[The data]:
+++

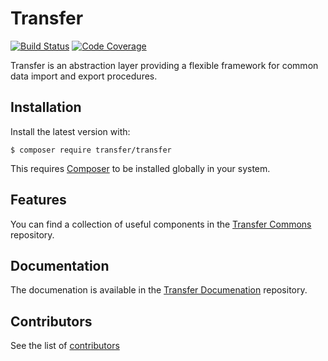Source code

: Transfer
========

[![Build Status](https://travis-ci.org/transfer-framework/transfer.svg?branch=1.0)](https://travis-ci.org/transfer-framework/transfer)
[![Code Coverage](https://scrutinizer-ci.com/g/transfer-framework/transfer/badges/coverage.png?b=1.0)](https://scrutinizer-ci.com/g/transfer-framework/transfer/?branch=1.0)

Transfer is an abstraction layer providing a flexible framework for common data import and export procedures.

Installation
------------

Install the latest version with:

    $ composer require transfer/transfer 

This requires [Composer](https://getcomposer.org/download/) to be installed globally in your system.

Features
--------

You can find a collection of useful components in the [Transfer Commons](https://github.com/transfer-framework/commons) repository.

Documentation
-------------

The documenation is available in the [Transfer Documenation](https://github.com/transfer-framework/docs) repository.

Contributors
------------

See the list of [contributors](CONTRIBUTORS.md)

+++

Strip the images and reproduce the remaining records precisely.

Source code

: Transfer
========

[![Build Status](https://travis-ci.org/transfer-framework/transfer.svg?branch=1.0)](https://travis-ci.org/transfer-framework/transfer)
[![Code Coverage](https://scrutinizer-ci.com/g/transfer-framework/transfer/badges/coverage.png?b=1.0)](https://scrutinizer-ci.com/g/transfer-framework/transfer/?branch=1.0)

Transfer is an abstraction layer providing a flexible framework for common data import and export procedures.

Installation
------------

Install the latest version with:

    $ composer require transfer/transfer 

This requires [Composer](https://getcomposer.org/download/) to be installed globally in your system.

Features
--------

You can find a collection of useful components in the [Transfer Commons](https://github.com/transfer-framework/commons) repository.

Documentation
-------------

The documenation is available in the [Transfer Documenation](https://github.com/transfer-framework/docs) repository.

Contributors
------------

See the list of [contributors](CONTRIBUTORS.md)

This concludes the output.